### Work request:
Look for the string "hours" in the listing below and copy every line in which it appears.

### Source data:
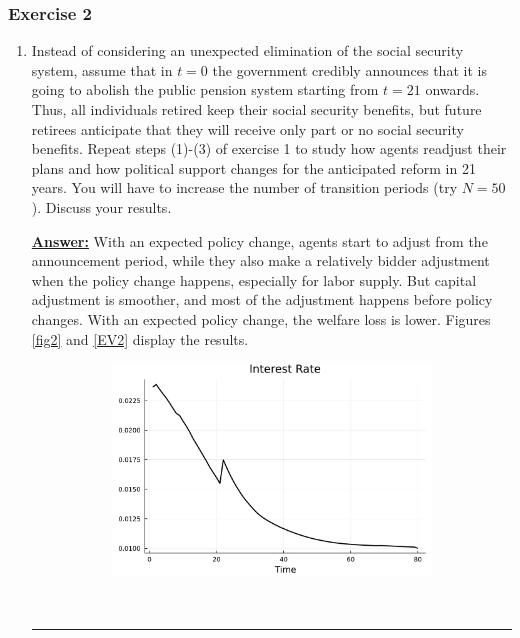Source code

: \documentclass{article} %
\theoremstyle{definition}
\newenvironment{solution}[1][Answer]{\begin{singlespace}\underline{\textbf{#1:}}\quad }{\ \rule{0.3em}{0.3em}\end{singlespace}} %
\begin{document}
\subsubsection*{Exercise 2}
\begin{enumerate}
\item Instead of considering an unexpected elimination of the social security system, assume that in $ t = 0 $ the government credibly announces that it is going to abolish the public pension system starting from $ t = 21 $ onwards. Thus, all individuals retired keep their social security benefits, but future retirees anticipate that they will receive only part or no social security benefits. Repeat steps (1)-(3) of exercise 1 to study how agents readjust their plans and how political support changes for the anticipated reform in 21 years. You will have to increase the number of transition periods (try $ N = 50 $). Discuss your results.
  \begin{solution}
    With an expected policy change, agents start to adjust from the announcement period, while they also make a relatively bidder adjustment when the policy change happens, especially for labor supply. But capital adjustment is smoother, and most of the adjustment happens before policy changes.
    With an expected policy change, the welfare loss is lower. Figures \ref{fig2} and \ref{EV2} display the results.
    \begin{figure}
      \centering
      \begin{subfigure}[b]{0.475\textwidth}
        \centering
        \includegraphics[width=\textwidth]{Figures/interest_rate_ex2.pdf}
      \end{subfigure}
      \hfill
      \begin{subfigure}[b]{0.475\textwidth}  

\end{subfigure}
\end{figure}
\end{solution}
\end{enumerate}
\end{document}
==
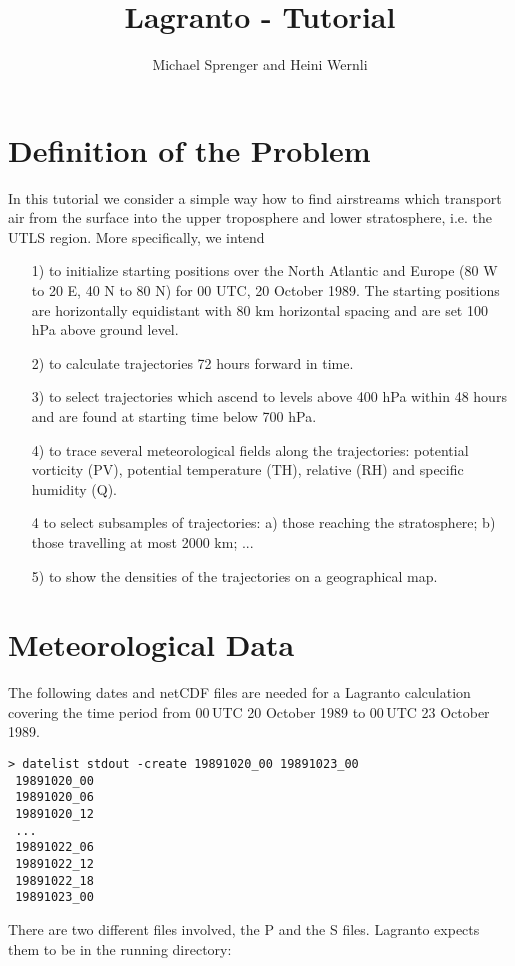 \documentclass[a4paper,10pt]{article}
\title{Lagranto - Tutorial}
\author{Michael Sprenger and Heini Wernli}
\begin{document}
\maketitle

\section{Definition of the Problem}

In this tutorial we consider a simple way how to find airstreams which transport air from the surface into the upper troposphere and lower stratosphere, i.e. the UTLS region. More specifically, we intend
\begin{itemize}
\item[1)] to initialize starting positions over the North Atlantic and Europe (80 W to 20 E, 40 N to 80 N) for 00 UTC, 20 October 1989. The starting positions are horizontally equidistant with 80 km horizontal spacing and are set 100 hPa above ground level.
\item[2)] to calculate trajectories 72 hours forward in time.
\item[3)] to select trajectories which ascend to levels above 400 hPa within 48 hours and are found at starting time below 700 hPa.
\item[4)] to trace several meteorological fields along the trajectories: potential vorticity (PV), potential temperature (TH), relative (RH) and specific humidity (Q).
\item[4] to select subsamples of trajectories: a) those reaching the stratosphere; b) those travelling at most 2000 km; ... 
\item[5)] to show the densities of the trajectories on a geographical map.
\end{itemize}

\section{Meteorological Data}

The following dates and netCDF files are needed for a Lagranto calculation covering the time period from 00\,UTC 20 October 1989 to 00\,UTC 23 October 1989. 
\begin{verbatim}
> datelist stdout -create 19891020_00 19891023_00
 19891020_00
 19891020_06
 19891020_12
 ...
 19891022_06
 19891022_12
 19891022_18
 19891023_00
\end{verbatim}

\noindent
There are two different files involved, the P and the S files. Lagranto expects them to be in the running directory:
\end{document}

### Answer space:
\item[2)] to calculate trajectories 72 hours forward in time.
\item[3)] to select trajectories which ascend to levels above 400 hPa within 48 hours and are found at starting time below 700 hPa.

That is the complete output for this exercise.